(Saved data entries)
=== Section Start ===

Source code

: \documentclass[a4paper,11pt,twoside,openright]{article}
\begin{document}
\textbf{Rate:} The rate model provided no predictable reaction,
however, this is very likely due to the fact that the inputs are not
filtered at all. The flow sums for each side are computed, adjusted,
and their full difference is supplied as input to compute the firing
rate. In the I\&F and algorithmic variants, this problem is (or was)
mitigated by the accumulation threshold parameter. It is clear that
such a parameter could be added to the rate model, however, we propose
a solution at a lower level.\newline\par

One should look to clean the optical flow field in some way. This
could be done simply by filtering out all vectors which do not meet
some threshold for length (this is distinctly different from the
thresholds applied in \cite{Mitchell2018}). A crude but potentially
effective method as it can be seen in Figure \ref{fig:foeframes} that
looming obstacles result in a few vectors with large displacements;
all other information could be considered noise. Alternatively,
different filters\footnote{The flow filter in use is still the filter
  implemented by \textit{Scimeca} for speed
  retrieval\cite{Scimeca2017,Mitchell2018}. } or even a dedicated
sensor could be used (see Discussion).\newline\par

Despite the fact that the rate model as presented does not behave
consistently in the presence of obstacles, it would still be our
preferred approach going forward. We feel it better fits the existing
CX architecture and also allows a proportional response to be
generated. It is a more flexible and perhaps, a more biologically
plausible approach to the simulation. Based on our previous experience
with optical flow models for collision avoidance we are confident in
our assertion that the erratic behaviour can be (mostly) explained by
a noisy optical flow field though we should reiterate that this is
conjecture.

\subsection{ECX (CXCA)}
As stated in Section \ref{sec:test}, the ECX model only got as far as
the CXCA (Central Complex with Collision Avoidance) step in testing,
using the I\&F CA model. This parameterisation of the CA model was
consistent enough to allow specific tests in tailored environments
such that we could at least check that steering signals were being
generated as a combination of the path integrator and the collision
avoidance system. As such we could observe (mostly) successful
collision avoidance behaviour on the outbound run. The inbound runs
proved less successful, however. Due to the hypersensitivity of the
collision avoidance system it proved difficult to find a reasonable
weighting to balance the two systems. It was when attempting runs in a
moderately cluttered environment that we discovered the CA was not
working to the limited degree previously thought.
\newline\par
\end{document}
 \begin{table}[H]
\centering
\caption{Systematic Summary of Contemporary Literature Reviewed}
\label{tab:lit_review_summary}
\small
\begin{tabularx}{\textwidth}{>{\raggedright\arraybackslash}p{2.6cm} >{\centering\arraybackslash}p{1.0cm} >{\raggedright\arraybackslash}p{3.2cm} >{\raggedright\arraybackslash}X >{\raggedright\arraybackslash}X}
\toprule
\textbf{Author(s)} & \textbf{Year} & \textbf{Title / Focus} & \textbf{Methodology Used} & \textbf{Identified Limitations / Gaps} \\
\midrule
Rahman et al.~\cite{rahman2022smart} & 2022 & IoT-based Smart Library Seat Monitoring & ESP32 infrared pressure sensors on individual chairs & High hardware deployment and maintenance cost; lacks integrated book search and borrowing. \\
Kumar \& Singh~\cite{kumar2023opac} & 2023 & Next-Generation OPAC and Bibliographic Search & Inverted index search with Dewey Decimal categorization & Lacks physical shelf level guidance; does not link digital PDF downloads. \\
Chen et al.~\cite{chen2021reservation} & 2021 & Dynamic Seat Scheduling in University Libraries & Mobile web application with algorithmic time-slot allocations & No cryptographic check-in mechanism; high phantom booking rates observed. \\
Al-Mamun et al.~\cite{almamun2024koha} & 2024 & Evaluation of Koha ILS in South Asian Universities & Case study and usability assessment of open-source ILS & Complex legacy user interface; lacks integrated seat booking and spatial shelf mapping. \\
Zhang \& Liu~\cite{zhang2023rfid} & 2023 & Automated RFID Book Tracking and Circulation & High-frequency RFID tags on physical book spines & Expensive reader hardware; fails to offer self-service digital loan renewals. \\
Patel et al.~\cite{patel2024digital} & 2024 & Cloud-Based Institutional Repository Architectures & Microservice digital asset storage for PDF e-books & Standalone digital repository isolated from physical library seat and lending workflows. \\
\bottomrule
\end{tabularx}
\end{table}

=== Section End ===

Make an exact copy of every line in the data.

Source code

: \documentclass[a4paper,11pt,twoside,openright]{article}
\begin{document}
\textbf{Rate:} The rate model provided no predictable reaction,
however, this is very likely due to the fact that the inputs are not
filtered at all. The flow sums for each side are computed, adjusted,
and their full difference is supplied as input to compute the firing
rate. In the I\&F and algorithmic variants, this problem is (or was)
mitigated by the accumulation threshold parameter. It is clear that
such a parameter could be added to the rate model, however, we propose
a solution at a lower level.\newline\par

One should look to clean the optical flow field in some way. This
could be done simply by filtering out all vectors which do not meet
some threshold for length (this is distinctly different from the
thresholds applied in \cite{Mitchell2018}). A crude but potentially
effective method as it can be seen in Figure \ref{fig:foeframes} that
looming obstacles result in a few vectors with large displacements;
all other information could be considered noise. Alternatively,
different filters\footnote{The flow filter in use is still the filter
  implemented by \textit{Scimeca} for speed
  retrieval\cite{Scimeca2017,Mitchell2018}. } or even a dedicated
sensor could be used (see Discussion).\newline\par

Despite the fact that the rate model as presented does not behave
consistently in the presence of obstacles, it would still be our
preferred approach going forward. We feel it better fits the existing
CX architecture and also allows a proportional response to be
generated. It is a more flexible and perhaps, a more biologically
plausible approach to the simulation. Based on our previous experience
with optical flow models for collision avoidance we are confident in
our assertion that the erratic behaviour can be (mostly) explained by
a noisy optical flow field though we should reiterate that this is
conjecture.

\subsection{ECX (CXCA)}
As stated in Section \ref{sec:test}, the ECX model only got as far as
the CXCA (Central Complex with Collision Avoidance) step in testing,
using the I\&F CA model. This parameterisation of the CA model was
consistent enough to allow specific tests in tailored environments
such that we could at least check that steering signals were being
generated as a combination of the path integrator and the collision
avoidance system. As such we could observe (mostly) successful
collision avoidance behaviour on the outbound run. The inbound runs
proved less successful, however. Due to the hypersensitivity of the
collision avoidance system it proved difficult to find a reasonable
weighting to balance the two systems. It was when attempting runs in a
moderately cluttered environment that we discovered the CA was not
working to the limited degree previously thought.
\newline\par
\end{document}
 \begin{table}[H]
\centering
\caption{Systematic Summary of Contemporary Literature Reviewed}
\label{tab:lit_review_summary}
\small
\begin{tabularx}{\textwidth}{>{\raggedright\arraybackslash}p{2.6cm} >{\centering\arraybackslash}p{1.0cm} >{\raggedright\arraybackslash}p{3.2cm} >{\raggedright\arraybackslash}X >{\raggedright\arraybackslash}X}
\toprule
\textbf{Author(s)} & \textbf{Year} & \textbf{Title / Focus} & \textbf{Methodology Used} & \textbf{Identified Limitations / Gaps} \\
\midrule
Rahman et al.~\cite{rahman2022smart} & 2022 & IoT-based Smart Library Seat Monitoring & ESP32 infrared pressure sensors on individual chairs & High hardware deployment and maintenance cost; lacks integrated book search and borrowing. \\
Kumar \& Singh~\cite{kumar2023opac} & 2023 & Next-Generation OPAC and Bibliographic Search & Inverted index search with Dewey Decimal categorization & Lacks physical shelf level guidance; does not link digital PDF downloads. \\
Chen et al.~\cite{chen2021reservation} & 2021 & Dynamic Seat Scheduling in University Libraries & Mobile web application with algorithmic time-slot allocations & No cryptographic check-in mechanism; high phantom booking rates observed. \\
Al-Mamun et al.~\cite{almamun2024koha} & 2024 & Evaluation of Koha ILS in South Asian Universities & Case study and usability assessment of open-source ILS & Complex legacy user interface; lacks integrated seat booking and spatial shelf mapping. \\
Zhang \& Liu~\cite{zhang2023rfid} & 2023 & Automated RFID Book Tracking and Circulation & High-frequency RFID tags on physical book spines & Expensive reader hardware; fails to offer self-service digital loan renewals. \\
Patel et al.~\cite{patel2024digital} & 2024 & Cloud-Based Institutional Repository Architectures & Microservice digital asset storage for PDF e-books & Standalone digital repository isolated from physical library seat and lending workflows. \\
\bottomrule
\end{tabularx}
\end{table}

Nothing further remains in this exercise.